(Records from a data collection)
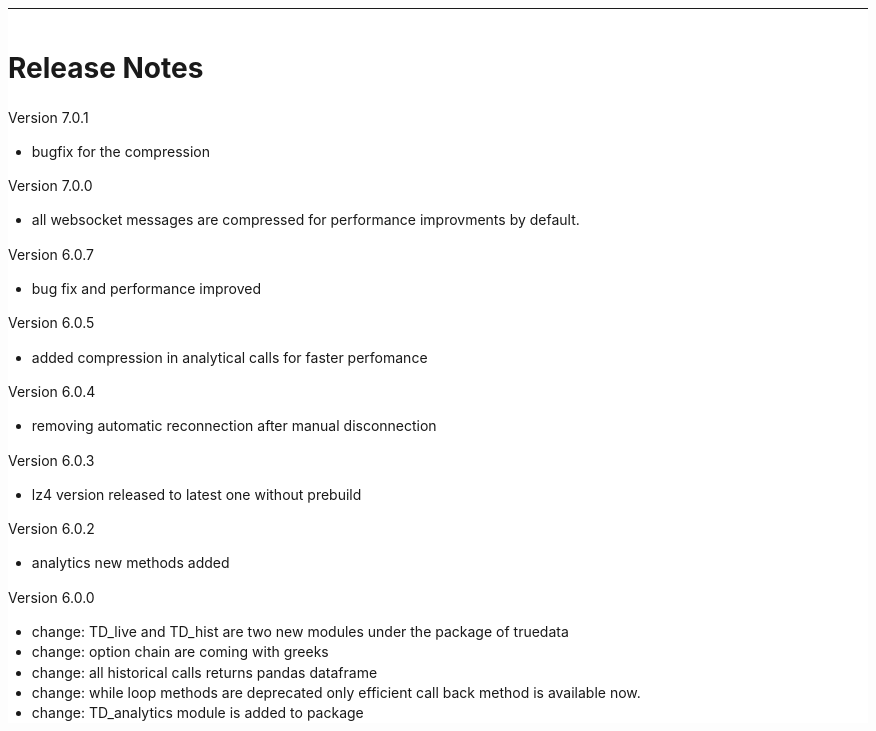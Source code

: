 ----
# Release Notes
Version 7.0.1
*   bugfix for the compression

Version 7.0.0
*   all websocket messages are compressed for performance improvments by default.

Version 6.0.7
*   bug fix and performance improved  

Version 6.0.5
*   added compression in analytical calls for faster perfomance 

Version 6.0.4
*   removing automatic reconnection after manual disconnection 

Version 6.0.3
*   lz4 version released to latest one without prebuild

Version 6.0.2
*   analytics new methods added 

Version 6.0.0
*  change: TD_live and TD_hist are two new modules under the package of truedata
*  change: option chain are coming with greeks
*  change: all historical calls returns pandas dataframe 
*  change: while loop methods are deprecated only efficient call back method is available now.  
*  change: TD_analytics module is added to package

◆ Aim of the exercise
Using the data above, reproduce exactly the lines between those holding "for the compression" and "Version 6.0.5", inclusive, and no others.

◆ Worked solution
*   bugfix for the compression

Version 7.0.0
*   all websocket messages are compressed for performance improvments by default.

Version 6.0.7
*   bug fix and performance improved  

Version 6.0.5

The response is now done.